In this day and age, there seems to be an almost universal assumption that every computer is connected to the Internet. Of course, those of us in IT know that nothing could be further from the truth. Backend systems within the datacenter reside on isolated network segments where they can be kept secure. This isolation, while essential, poses a bit of a challenge when it comes to management. The Windows Admin Center and its various extensions are downloadable. So how can you download and deploy these tools for use on an isolated network segment with no Internet access?
On the surface, this would at first seem to be a total nonissue. After all, you can just go download the Windows Admin Center. Once you have downloaded the MSI file, you can simply copy it to removable media and then use the removable media to install the Windows Admin Center to a machine on your isolated network segment.
What about Windows Admin Center extensions?
While there is nothing complicated about installing the Windows Admin Center to a machine that resides on an isolated network segment, the bigger trick is to install the Windows Admin Center extensions, which isn’t quite so straightforward.

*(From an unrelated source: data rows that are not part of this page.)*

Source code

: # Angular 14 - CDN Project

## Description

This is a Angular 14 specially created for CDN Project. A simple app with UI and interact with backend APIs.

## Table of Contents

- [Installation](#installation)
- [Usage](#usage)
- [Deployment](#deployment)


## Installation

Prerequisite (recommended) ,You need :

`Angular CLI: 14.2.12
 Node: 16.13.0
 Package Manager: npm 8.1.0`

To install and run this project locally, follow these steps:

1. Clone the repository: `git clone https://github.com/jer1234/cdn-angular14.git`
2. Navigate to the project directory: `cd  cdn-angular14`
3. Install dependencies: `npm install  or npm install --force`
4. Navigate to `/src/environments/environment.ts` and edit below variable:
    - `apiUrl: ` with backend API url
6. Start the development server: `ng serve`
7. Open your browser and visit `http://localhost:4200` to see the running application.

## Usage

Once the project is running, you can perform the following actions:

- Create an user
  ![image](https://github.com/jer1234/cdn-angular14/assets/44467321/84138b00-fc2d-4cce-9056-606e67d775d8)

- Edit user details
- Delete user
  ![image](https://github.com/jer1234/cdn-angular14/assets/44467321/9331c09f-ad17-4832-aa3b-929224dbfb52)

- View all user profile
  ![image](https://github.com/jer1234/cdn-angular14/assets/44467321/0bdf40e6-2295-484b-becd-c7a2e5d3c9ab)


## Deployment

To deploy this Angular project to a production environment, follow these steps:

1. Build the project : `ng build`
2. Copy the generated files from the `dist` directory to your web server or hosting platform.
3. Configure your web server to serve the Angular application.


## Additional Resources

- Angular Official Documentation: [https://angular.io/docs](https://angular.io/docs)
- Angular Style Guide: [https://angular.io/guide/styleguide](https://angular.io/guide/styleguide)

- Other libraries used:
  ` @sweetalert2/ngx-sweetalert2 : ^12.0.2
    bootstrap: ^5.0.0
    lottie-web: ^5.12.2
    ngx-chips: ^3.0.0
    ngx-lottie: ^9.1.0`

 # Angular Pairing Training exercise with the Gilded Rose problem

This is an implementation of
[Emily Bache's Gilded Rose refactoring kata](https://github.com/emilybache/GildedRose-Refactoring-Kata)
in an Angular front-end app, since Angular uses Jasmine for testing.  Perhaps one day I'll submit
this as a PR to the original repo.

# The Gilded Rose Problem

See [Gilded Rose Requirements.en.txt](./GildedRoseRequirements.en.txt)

For anyone who might not be familiar with extensions, they are modules that add functionality to the Windows Admin Center. If for example, you want to use the Windows Admin Center to manage your Active Directory environment, you would need to install an Active Directory extension. You can see some of the available extensions shown in the figure below.
As you look at the figure above, there are a few things that are worth paying attention to. First, take a look at the Created By column. As you would probably expect, most of the available extensions were created by Microsoft. However, third-party vendors also contribute extensions, thereby allowing you to use the Windows Admin Center to manage their products. Several of the extensions near the bottom of the screen capture for example, were provided by Dell EMC.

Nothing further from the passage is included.